Work required
The reply should consist of one number, which is how many lines in the material below contain "mysql".

Working data

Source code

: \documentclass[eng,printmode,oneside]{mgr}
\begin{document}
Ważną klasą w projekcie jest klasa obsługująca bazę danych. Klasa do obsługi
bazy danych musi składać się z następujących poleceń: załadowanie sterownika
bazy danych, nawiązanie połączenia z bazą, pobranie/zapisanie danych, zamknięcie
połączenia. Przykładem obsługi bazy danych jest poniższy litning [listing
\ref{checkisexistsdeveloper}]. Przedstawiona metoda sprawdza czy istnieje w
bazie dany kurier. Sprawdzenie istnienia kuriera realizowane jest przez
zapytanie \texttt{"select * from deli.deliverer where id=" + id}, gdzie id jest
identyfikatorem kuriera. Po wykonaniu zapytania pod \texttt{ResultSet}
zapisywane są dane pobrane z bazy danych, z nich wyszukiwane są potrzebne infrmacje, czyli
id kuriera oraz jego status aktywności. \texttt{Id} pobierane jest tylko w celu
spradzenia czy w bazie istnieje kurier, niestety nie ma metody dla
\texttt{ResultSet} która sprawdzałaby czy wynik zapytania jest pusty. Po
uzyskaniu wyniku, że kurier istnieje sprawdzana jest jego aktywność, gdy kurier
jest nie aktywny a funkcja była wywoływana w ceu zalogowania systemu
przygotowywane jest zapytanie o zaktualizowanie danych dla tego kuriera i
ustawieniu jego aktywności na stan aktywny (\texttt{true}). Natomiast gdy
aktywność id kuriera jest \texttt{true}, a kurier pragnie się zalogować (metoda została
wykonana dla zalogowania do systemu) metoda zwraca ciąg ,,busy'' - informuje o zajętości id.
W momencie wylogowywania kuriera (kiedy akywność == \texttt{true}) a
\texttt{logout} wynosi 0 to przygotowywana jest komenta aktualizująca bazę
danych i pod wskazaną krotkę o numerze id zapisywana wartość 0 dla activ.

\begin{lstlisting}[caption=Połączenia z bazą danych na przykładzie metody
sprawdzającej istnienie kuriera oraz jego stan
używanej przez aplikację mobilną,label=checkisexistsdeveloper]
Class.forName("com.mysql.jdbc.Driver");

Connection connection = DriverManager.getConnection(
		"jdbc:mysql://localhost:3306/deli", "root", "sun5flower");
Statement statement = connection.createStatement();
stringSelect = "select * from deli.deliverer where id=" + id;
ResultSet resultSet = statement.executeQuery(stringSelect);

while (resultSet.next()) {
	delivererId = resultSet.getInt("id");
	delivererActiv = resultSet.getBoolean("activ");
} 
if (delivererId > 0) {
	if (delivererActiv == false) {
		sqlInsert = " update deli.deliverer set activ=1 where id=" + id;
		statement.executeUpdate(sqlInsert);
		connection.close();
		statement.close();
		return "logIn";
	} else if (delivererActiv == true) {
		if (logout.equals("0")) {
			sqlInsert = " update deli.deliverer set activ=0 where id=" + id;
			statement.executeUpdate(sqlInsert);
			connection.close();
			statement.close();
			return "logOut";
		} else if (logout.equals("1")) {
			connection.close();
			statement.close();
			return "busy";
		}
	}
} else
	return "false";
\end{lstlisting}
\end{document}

Solution
2